**Exercise instructions**
Using the listing below, copy exactly the lines from the one containing "2. [Example Nr." to the one containing "hesitate to ask.*", both lines included, and no others.

**Exercise materials**
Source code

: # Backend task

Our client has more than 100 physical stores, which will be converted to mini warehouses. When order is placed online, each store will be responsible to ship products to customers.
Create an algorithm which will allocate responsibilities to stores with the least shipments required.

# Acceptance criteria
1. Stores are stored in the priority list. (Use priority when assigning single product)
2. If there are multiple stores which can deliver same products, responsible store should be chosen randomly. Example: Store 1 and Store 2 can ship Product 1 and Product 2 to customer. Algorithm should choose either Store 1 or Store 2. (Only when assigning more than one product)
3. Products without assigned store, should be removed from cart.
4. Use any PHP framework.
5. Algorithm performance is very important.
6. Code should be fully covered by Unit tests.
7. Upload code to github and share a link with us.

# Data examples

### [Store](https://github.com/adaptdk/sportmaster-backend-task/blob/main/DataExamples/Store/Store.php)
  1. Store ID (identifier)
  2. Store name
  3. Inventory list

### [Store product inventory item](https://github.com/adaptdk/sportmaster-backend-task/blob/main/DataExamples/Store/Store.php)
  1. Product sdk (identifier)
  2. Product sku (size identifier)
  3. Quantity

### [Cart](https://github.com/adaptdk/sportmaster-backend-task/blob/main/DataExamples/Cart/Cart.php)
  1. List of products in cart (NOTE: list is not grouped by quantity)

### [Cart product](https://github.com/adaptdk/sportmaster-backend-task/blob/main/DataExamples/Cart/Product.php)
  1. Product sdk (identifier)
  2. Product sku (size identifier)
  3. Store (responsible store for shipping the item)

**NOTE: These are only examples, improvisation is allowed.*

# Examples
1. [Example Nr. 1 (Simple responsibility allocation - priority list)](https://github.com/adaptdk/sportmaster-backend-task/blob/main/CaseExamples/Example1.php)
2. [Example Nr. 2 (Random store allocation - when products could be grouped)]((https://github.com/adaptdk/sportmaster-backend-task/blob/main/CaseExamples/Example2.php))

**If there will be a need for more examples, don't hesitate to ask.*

...

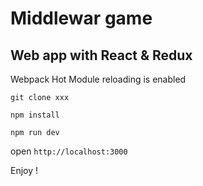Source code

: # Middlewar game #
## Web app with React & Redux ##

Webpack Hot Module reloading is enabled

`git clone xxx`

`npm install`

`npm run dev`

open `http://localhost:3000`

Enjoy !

---

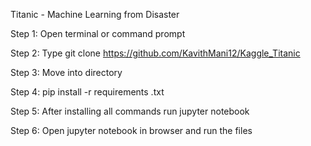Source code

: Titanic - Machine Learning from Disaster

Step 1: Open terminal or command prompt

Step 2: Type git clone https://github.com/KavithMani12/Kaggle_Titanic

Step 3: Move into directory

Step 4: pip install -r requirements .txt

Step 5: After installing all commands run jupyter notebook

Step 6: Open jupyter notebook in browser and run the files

**Problem solution**
2. [Example Nr. 2 (Random store allocation - when products could be grouped)]((https://github.com/adaptdk/sportmaster-backend-task/blob/main/CaseExamples/Example2.php))

**If there will be a need for more examples, don't hesitate to ask.*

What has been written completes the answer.